As I was reading my leadership devotional, written by John Maxwell, this quote stuck out to me: “When you connect with individuals, you gain the attention of crowds.” This was the heart of Jesus’ ministry. Every person matters. What if Jesus wouldn’t have come? Where would humanity be? One decision can impact the lives of many. Though Jesus’ life was cut short on Earth, He will reign forever in Heaven.

“When he sees all that is accomplished by his anguish, he will be satisfied. And because of his experience, my righteous servant will make it possible for many to be counted righteous, for he will bear all their sins.” When a new believer comes to Christ, He is again reminded of why He came to earth, of why He had to humble himself to humanity. Because Jesus became a servant, obeying the need for the sacrifice, He showed us how we are to love others wholeheartedly and lead them like Jesus. If Christ wouldn’t have come, humanity would have no hope, no purpose.
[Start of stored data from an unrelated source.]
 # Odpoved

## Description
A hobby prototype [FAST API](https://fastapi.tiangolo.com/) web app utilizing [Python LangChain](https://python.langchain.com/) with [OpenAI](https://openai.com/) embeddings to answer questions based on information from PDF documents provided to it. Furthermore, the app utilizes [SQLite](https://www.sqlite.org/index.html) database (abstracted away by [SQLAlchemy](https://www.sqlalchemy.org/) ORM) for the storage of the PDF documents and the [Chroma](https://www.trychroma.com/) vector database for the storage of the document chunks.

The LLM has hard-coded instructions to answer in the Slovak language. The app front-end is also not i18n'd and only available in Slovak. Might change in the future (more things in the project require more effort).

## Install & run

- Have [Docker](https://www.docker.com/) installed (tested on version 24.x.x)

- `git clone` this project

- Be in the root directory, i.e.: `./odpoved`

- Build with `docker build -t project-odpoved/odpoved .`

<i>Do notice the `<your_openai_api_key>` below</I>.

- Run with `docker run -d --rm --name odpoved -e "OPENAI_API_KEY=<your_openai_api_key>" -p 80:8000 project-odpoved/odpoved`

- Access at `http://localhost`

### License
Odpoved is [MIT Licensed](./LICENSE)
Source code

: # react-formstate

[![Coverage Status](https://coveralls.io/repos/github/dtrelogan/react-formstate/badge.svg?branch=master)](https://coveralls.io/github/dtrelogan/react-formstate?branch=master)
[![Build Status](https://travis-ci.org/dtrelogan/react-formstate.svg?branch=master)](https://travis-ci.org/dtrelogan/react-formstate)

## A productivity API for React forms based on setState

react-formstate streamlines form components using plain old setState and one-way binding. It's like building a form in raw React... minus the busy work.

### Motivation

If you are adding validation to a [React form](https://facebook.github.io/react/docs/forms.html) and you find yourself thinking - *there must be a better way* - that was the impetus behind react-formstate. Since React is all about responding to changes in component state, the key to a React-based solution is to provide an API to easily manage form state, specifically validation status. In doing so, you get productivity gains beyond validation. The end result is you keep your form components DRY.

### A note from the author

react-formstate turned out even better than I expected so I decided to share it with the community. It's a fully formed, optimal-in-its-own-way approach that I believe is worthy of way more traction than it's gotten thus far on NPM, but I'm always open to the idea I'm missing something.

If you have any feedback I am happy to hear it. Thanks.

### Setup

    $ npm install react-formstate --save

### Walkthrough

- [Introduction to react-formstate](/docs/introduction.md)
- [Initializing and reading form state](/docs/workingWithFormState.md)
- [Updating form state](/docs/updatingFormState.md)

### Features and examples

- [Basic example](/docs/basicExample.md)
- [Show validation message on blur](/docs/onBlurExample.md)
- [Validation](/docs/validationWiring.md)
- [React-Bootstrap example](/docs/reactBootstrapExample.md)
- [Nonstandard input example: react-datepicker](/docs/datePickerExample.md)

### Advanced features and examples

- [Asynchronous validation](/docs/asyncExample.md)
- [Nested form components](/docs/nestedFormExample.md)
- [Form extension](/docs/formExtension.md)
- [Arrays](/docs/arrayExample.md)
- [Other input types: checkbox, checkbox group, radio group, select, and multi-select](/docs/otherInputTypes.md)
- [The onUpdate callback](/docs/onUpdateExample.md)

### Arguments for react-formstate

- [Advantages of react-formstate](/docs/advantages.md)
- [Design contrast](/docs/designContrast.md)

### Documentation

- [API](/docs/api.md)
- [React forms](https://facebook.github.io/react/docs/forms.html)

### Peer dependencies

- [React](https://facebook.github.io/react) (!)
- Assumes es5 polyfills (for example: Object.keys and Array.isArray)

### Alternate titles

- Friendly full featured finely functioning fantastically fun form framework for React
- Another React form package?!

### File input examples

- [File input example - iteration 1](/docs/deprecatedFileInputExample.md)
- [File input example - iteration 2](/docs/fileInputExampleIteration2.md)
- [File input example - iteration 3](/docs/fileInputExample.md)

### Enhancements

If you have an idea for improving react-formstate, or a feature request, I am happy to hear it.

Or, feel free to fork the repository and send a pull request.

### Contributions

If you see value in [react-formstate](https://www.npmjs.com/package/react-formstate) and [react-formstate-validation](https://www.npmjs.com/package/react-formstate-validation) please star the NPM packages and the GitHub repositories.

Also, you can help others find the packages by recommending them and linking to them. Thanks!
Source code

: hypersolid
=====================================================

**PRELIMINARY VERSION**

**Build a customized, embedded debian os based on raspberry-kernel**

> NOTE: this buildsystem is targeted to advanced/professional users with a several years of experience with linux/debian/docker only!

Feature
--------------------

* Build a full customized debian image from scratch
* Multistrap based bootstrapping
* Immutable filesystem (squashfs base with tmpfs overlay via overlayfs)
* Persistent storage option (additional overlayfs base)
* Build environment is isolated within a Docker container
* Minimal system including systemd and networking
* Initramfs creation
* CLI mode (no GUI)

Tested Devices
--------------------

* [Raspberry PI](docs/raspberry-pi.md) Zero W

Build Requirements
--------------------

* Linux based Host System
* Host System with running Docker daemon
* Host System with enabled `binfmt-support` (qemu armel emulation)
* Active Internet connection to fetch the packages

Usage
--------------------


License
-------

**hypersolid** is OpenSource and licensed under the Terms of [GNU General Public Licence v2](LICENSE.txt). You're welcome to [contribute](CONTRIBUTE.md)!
“I will give him the honors of a victorious soldier, because he exposed himself to death. He was counted among the rebels. He bore the sins of many and interceded for rebels.” A soldier is someone who serves in an army. Jesus was a victorious soldier fighting for us so that we could become members of the army of the Lord, serving in the battle He’s already won. He had to become a rebel so that we could be redeemed. Even though Christ became one of us, He never sinned. He never forgot to Whom He belonged. His identity was never of this world. He was in this world but not of it. He chose the Cross to prove His unending love and so that those who accept His gift of grace can be transformed from rebel to [re]surrected [bel]iever.